We looked at the picture. It indeed showed a heart, except the left ventricle was shrunken.I honestly had no idea what that meant. I have always had a bad time with the circulatory system. Not from an understanding perspective, but from a staying-standing-while-people-talk-about-it perspective. In biology class in high school, the teacher said I turned as white as a sheet when we started talking about the circulatory system and was surprised that I took as long as I did to raise my hand to be allowed to go to the bathroom. I don’t have this response to the sight of blood or anything like that. Just the medical explanation of the heart and its system. So I knew basically nothing about the heart. And I only was able to grasp what she was telling me directly.
“Up till now he had an artery, the ductus arteriosus that was open which was keeping blood flowing to his body. It is open while we are in the womb and then a few days after birth it closes, since by then we are using our lungs.”
We nodded. I still really didn’t understand. But the why was not important to me yet. In the moment I don’t like to ask the why question unless it will inform a decision I am going to make. I knew at this point we weren’t there, we were at “This is what is going to happen” and that’s what I wanted to know.
“We have him on a drug now, progesterone, that works to keep that artery open. However, it is not a long term solution. He will need surgery for his heart, several actually, and that is where we are headed now. We are going to move him to Cooks Children’s in Fort Worth for the surgery. You can of course tell us to move him somewhere else, that is your right, but Cooks is closest and honestly the doctors that will be looking after him there and the surgeons are the ones I would want if it was my baby.”
We nodded. The thought, ‘Chicks dig scars’ flashed across my mind, knowing that Micah would have a pretty massive chest scar from this. Seriously, that was my gut reaction.

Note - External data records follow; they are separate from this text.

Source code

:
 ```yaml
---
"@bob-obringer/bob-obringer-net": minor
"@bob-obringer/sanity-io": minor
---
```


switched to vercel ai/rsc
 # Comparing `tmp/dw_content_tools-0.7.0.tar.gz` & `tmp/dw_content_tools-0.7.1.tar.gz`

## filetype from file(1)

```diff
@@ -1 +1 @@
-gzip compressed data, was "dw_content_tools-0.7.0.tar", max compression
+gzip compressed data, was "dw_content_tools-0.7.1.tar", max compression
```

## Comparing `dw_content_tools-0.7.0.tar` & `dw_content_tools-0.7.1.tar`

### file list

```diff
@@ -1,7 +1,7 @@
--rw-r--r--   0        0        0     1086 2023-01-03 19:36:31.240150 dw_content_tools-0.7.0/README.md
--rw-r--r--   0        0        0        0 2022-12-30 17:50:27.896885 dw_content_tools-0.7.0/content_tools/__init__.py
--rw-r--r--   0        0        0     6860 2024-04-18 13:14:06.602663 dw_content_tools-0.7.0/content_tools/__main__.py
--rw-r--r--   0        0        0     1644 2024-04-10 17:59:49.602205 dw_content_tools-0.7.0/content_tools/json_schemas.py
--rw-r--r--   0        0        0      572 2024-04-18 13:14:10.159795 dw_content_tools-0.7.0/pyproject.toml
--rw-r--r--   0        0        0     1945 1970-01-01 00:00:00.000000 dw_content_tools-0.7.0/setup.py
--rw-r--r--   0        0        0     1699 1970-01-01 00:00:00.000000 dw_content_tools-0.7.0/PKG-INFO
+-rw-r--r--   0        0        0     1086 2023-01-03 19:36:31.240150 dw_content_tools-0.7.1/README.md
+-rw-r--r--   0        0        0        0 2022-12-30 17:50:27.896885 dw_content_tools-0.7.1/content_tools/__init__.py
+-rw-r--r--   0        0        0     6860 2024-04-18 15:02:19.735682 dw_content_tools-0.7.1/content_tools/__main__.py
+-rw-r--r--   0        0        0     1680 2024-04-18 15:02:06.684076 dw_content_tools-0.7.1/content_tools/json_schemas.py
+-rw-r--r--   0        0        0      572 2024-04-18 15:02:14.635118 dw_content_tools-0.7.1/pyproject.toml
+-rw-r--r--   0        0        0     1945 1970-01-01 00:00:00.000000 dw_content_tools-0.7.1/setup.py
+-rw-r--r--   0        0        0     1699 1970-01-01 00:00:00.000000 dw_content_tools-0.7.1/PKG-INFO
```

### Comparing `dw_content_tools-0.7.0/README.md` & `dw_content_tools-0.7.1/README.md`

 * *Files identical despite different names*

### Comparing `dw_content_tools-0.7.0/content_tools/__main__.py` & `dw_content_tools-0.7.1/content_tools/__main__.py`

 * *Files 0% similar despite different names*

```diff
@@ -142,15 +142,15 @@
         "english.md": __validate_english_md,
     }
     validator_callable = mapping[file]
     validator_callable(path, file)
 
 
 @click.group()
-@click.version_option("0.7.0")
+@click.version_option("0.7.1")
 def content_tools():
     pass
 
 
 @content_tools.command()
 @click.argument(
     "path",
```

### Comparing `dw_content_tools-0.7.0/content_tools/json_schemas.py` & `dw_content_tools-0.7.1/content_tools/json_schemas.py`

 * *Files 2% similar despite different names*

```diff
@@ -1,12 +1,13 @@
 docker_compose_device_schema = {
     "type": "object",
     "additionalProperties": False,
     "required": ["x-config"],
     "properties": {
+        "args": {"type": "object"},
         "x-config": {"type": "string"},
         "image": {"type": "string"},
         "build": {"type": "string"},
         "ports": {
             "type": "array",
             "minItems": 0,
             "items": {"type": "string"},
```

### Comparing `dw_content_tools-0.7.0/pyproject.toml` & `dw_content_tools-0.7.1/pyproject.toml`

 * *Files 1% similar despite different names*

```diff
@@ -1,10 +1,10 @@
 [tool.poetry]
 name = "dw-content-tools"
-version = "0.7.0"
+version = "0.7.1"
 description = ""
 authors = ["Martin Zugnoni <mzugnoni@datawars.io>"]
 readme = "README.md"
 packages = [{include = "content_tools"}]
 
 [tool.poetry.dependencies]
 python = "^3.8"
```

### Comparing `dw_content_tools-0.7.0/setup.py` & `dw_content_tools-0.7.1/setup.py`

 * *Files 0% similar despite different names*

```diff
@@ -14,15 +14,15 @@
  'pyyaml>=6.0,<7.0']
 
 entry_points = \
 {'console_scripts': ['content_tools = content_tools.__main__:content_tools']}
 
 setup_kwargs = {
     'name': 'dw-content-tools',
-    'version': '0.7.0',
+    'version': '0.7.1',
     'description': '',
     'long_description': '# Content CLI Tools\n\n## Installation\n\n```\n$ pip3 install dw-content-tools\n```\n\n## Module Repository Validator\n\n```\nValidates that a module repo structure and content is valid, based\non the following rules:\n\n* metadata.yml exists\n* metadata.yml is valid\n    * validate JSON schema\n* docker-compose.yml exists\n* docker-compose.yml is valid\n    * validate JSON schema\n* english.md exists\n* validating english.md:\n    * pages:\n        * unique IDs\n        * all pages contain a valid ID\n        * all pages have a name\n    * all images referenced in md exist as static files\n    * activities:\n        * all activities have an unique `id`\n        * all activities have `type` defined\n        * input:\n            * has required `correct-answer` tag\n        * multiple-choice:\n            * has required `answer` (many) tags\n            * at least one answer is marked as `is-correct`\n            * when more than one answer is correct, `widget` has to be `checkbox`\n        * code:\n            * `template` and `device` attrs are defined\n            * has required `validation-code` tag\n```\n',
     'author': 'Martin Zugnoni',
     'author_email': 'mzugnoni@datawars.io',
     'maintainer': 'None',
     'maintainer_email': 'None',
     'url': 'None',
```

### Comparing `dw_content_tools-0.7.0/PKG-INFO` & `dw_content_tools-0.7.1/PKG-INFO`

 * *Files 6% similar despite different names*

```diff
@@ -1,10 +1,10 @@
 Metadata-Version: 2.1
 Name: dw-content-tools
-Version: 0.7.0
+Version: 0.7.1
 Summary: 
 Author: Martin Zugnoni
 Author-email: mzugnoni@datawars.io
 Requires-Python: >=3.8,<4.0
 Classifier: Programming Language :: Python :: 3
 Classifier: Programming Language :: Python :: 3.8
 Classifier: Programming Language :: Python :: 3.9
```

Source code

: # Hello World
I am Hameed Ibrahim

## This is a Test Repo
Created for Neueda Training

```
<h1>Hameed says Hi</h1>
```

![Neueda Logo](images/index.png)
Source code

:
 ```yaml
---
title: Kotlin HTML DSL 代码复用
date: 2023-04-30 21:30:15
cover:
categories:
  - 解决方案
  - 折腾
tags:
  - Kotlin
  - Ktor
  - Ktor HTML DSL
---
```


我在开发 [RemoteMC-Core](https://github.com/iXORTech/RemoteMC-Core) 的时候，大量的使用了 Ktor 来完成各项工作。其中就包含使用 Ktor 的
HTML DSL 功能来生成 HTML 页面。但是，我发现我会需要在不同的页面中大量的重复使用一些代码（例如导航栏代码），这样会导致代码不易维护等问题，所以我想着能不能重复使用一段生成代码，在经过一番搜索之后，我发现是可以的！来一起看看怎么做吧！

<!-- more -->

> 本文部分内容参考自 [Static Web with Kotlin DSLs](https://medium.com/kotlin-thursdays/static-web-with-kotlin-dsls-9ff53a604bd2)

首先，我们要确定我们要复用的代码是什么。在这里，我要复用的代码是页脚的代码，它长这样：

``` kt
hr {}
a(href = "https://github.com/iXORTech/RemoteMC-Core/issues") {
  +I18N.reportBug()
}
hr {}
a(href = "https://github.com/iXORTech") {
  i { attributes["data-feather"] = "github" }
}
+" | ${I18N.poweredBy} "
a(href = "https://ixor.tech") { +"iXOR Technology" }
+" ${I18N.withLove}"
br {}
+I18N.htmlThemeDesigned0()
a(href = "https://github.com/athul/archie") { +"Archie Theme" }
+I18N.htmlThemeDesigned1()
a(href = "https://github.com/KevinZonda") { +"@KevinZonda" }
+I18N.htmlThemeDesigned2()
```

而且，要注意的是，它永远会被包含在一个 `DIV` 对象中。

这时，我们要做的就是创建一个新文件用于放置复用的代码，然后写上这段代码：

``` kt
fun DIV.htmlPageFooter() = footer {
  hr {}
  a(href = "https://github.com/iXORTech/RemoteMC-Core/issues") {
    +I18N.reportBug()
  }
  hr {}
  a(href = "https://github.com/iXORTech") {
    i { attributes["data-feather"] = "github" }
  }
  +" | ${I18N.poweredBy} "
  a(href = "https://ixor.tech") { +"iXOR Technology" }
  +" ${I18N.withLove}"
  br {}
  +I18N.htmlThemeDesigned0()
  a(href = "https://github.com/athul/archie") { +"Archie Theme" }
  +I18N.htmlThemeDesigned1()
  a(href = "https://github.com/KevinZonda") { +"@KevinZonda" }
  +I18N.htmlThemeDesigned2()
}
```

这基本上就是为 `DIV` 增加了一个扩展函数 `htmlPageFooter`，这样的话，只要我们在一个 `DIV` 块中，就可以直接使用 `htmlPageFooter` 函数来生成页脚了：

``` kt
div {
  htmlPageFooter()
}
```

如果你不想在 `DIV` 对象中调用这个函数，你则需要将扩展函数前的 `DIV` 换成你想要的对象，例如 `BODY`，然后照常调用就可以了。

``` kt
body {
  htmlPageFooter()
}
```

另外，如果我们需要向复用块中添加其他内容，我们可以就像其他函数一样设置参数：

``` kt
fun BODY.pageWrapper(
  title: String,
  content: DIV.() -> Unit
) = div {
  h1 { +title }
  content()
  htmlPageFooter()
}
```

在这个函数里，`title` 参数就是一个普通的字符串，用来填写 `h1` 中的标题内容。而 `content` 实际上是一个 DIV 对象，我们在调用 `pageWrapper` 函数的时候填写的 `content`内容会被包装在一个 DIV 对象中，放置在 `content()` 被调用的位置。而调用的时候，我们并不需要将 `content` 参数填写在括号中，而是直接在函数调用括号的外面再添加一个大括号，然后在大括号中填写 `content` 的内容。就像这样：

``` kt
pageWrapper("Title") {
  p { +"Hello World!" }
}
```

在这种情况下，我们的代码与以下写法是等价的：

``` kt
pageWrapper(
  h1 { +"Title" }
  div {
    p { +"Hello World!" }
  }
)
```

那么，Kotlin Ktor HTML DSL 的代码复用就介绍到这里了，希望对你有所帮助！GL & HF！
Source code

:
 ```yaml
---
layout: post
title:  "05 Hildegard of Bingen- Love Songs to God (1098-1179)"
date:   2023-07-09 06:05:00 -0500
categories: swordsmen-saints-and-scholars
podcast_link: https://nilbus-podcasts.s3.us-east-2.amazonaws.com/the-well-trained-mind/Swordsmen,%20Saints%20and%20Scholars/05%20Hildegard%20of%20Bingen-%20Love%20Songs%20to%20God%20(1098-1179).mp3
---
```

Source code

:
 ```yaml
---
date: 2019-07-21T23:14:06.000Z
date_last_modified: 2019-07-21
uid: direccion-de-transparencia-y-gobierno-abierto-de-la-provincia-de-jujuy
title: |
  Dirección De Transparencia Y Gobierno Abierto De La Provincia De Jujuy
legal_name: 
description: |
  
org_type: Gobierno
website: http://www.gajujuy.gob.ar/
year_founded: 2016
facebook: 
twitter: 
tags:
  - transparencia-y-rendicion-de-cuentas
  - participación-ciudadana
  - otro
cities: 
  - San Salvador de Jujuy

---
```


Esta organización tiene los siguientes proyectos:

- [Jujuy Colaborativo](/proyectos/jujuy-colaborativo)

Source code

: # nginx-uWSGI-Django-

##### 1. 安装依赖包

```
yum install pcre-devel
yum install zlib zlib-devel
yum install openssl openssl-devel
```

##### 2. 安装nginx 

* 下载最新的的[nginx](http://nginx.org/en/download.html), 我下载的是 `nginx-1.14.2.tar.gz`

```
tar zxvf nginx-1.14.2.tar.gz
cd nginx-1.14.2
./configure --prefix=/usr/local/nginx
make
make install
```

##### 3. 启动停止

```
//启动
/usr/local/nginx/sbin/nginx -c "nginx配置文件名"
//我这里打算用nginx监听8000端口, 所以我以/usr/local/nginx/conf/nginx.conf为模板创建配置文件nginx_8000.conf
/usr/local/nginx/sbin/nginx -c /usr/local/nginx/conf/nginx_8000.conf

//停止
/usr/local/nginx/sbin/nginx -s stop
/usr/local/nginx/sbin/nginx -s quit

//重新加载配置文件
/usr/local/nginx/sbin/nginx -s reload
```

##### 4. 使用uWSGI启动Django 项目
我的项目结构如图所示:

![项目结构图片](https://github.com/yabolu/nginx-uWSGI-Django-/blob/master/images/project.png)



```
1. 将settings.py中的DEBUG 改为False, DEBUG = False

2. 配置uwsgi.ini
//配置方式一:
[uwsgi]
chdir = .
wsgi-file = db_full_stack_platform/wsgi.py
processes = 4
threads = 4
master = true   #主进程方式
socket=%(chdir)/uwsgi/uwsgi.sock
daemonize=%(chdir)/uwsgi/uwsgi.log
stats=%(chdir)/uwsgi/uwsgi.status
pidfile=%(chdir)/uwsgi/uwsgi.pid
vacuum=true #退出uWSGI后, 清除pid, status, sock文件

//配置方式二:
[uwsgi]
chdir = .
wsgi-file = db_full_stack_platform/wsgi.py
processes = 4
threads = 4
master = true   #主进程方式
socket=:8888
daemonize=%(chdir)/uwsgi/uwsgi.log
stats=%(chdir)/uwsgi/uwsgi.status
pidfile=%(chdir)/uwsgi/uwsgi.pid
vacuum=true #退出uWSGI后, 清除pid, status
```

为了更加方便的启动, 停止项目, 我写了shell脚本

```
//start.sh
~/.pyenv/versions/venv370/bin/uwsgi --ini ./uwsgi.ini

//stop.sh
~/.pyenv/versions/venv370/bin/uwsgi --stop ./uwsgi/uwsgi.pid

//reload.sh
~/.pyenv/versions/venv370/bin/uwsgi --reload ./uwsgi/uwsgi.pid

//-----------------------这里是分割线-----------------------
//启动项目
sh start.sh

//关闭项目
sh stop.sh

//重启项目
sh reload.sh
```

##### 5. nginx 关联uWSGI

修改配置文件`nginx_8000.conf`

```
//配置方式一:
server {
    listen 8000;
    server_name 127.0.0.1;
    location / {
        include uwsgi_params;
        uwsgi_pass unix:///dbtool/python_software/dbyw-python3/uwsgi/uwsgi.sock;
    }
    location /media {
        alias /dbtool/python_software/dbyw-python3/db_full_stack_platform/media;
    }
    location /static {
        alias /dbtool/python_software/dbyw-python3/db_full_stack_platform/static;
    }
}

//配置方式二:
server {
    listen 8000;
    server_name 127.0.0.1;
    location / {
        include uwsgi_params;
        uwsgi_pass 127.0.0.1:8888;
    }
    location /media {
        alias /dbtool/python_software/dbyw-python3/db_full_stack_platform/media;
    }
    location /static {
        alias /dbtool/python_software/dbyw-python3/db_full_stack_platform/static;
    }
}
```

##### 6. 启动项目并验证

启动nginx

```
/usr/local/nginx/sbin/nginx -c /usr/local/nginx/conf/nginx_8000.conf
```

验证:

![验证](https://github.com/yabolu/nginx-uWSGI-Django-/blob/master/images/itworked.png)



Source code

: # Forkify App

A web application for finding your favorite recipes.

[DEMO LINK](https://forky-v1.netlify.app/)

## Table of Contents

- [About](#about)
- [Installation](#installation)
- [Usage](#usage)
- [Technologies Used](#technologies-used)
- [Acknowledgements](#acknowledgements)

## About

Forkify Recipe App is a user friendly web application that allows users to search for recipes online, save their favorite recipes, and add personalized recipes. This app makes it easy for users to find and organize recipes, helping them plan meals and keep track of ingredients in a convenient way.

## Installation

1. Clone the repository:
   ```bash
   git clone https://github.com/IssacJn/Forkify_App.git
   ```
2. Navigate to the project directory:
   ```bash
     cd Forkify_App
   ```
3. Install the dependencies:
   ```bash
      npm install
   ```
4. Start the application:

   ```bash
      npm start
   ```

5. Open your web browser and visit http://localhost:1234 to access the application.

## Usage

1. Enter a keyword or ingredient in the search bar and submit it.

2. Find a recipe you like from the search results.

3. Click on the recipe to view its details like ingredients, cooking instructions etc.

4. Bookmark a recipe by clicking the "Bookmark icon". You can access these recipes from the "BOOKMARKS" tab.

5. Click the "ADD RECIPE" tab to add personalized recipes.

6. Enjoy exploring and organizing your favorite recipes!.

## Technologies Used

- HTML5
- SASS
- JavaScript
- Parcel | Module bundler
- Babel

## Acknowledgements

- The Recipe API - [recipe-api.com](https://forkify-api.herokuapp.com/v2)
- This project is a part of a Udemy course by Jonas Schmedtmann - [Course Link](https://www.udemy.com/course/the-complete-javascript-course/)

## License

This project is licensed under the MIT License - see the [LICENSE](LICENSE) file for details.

“Do you have any questions? Is the transport to Cooks okay? If so we will get all the paperwork going and get the transport team notified.”
I don’t remember asking anything beyond wanting to know when we would hear about the timing of the transport. My wife hadn’t been discharged yet, we needed to know if we were gonna need to split up or drive together. We gave them the okay for the transport.
The doctor had been good about the news, she looked us in the eye, she was sympathetic, she held our hands at the end.
“This is going to be a long road, but you are in good hands.” She said, and then she left us to go back to our son.